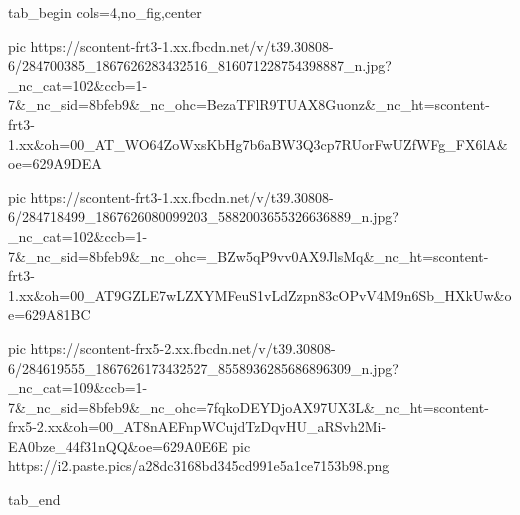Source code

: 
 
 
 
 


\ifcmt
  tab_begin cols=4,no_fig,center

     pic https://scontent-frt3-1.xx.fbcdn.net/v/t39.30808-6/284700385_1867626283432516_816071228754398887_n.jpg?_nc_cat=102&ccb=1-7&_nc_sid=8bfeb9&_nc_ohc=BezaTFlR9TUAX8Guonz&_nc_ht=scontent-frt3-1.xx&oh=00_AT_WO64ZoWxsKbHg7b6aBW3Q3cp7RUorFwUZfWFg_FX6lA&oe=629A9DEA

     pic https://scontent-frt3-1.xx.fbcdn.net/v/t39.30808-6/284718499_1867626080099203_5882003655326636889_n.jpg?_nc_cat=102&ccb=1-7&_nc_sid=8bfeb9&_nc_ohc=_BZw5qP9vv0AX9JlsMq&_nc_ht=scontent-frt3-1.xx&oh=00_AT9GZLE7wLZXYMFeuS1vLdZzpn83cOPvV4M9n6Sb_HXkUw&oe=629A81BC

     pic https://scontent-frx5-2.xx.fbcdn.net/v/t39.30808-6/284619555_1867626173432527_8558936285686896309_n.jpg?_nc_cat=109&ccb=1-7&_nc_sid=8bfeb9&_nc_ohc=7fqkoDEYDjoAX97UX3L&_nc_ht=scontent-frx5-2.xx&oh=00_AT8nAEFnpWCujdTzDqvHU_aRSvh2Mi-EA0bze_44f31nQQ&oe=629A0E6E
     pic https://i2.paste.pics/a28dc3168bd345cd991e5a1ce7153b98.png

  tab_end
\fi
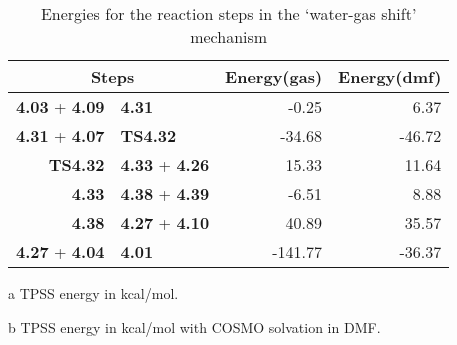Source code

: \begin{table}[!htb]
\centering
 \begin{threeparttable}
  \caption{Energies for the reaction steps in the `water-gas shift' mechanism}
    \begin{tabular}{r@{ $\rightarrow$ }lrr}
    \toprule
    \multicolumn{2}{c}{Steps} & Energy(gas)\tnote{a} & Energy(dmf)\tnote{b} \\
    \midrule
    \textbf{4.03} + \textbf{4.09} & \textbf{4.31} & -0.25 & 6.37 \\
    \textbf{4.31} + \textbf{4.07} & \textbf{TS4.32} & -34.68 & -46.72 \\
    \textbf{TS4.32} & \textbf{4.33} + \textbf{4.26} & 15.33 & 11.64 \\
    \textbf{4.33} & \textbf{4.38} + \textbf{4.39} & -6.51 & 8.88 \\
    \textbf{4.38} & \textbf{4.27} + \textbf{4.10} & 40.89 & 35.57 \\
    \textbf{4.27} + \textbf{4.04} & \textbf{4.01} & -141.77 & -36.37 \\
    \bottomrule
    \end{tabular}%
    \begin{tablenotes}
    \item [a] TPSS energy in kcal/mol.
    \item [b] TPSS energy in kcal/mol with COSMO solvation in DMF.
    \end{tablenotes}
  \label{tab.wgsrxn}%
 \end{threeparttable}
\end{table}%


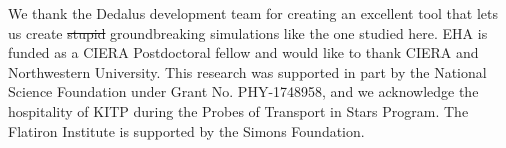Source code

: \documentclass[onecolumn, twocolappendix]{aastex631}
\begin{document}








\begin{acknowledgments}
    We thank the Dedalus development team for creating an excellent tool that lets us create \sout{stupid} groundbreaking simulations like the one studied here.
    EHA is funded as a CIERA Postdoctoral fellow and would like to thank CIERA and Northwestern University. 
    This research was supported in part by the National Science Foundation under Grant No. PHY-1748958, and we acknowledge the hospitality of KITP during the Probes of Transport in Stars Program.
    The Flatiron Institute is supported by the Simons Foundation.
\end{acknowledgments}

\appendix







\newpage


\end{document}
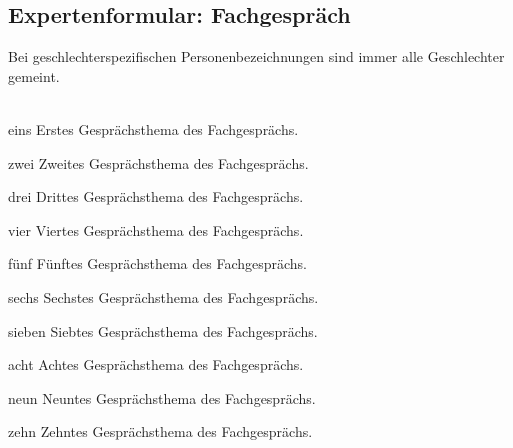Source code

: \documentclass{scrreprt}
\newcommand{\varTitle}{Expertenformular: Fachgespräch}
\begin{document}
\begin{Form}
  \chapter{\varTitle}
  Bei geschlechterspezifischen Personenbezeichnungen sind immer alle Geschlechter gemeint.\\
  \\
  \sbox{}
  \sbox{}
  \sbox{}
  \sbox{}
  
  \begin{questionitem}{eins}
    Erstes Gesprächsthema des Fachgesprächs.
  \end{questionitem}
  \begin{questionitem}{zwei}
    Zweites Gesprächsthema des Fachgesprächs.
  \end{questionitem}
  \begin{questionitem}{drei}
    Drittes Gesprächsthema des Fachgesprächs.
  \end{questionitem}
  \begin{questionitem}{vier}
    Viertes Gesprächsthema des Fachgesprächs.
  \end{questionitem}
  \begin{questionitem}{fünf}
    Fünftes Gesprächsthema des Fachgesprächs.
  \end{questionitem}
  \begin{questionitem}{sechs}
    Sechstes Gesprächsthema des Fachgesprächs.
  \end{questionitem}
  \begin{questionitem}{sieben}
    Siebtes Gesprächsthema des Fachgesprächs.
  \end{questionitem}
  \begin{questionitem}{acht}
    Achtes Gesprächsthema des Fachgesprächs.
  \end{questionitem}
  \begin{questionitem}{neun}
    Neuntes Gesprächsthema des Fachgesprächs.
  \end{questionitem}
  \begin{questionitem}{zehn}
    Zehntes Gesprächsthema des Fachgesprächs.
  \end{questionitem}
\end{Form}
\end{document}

PROBLEM DESCRIPTION — From the listing above, copy every line that holds the string "scontent".

RESULT FOR THIS EXERCISE —
     pic https://scontent-frt3-1.xx.fbcdn.net/v/t39.30808-6/284700385_1867626283432516_816071228754398887_n.jpg?_nc_cat=102&ccb=1-7&_nc_sid=8bfeb9&_nc_ohc=BezaTFlR9TUAX8Guonz&_nc_ht=scontent-frt3-1.xx&oh=00_AT_WO64ZoWxsKbHg7b6aBW3Q3cp7RUorFwUZfWFg_FX6lA&oe=629A9DEA
     pic https://scontent-frt3-1.xx.fbcdn.net/v/t39.30808-6/284718499_1867626080099203_5882003655326636889_n.jpg?_nc_cat=102&ccb=1-7&_nc_sid=8bfeb9&_nc_ohc=_BZw5qP9vv0AX9JlsMq&_nc_ht=scontent-frt3-1.xx&oh=00_AT9GZLE7wLZXYMFeuS1vLdZzpn83cOPvV4M9n6Sb_HXkUw&oe=629A81BC
     pic https://scontent-frx5-2.xx.fbcdn.net/v/t39.30808-6/284619555_1867626173432527_8558936285686896309_n.jpg?_nc_cat=109&ccb=1-7&_nc_sid=8bfeb9&_nc_ohc=7fqkoDEYDjoAX97UX3L&_nc_ht=scontent-frx5-2.xx&oh=00_AT8nAEFnpWCujdTzDqvHU_aRSvh2Mi-EA0bze_44f31nQQ&oe=629A0E6E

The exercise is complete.